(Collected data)
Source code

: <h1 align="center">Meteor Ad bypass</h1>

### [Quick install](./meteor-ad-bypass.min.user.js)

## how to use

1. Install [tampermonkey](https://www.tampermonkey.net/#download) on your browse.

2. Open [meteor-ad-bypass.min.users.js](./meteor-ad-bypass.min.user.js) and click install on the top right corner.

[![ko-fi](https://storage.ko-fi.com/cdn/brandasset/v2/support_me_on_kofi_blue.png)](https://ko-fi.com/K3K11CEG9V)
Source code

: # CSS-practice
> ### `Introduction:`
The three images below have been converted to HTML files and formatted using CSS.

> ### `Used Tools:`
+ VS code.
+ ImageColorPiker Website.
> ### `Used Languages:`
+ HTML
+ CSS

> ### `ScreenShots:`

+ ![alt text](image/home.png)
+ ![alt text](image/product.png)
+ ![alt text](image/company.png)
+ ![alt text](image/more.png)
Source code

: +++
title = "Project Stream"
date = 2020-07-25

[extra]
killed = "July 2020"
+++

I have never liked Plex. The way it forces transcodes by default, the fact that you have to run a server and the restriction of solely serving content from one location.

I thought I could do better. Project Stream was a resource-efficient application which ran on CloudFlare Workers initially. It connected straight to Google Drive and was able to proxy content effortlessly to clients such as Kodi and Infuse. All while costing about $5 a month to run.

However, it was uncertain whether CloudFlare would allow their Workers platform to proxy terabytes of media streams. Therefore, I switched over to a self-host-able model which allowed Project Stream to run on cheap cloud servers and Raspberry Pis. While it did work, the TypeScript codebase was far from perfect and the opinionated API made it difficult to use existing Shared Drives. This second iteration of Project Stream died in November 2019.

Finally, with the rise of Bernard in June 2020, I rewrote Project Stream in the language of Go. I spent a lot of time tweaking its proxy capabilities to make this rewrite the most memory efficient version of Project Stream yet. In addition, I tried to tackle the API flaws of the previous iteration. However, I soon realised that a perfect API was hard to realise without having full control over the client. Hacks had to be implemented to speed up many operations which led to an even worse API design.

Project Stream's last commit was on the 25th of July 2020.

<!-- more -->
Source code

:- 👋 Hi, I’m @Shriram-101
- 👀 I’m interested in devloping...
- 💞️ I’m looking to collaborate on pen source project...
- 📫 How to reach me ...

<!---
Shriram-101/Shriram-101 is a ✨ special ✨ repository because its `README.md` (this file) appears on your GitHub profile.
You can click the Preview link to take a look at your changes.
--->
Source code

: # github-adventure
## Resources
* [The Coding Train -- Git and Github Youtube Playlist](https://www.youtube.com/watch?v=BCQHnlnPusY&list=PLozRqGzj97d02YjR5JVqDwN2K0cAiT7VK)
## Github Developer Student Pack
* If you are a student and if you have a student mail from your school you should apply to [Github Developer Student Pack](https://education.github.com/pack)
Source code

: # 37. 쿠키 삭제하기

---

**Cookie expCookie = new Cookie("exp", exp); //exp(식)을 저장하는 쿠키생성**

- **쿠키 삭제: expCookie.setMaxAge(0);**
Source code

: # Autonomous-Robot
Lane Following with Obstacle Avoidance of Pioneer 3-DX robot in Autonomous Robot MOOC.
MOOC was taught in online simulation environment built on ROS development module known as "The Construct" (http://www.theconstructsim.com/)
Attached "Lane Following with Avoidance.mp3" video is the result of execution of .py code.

## TASK REQUIREMENTS:
Some lines of the data above may hold the word "user"; state how many do, and give only that number.

## EXPECTED ANSWER:
2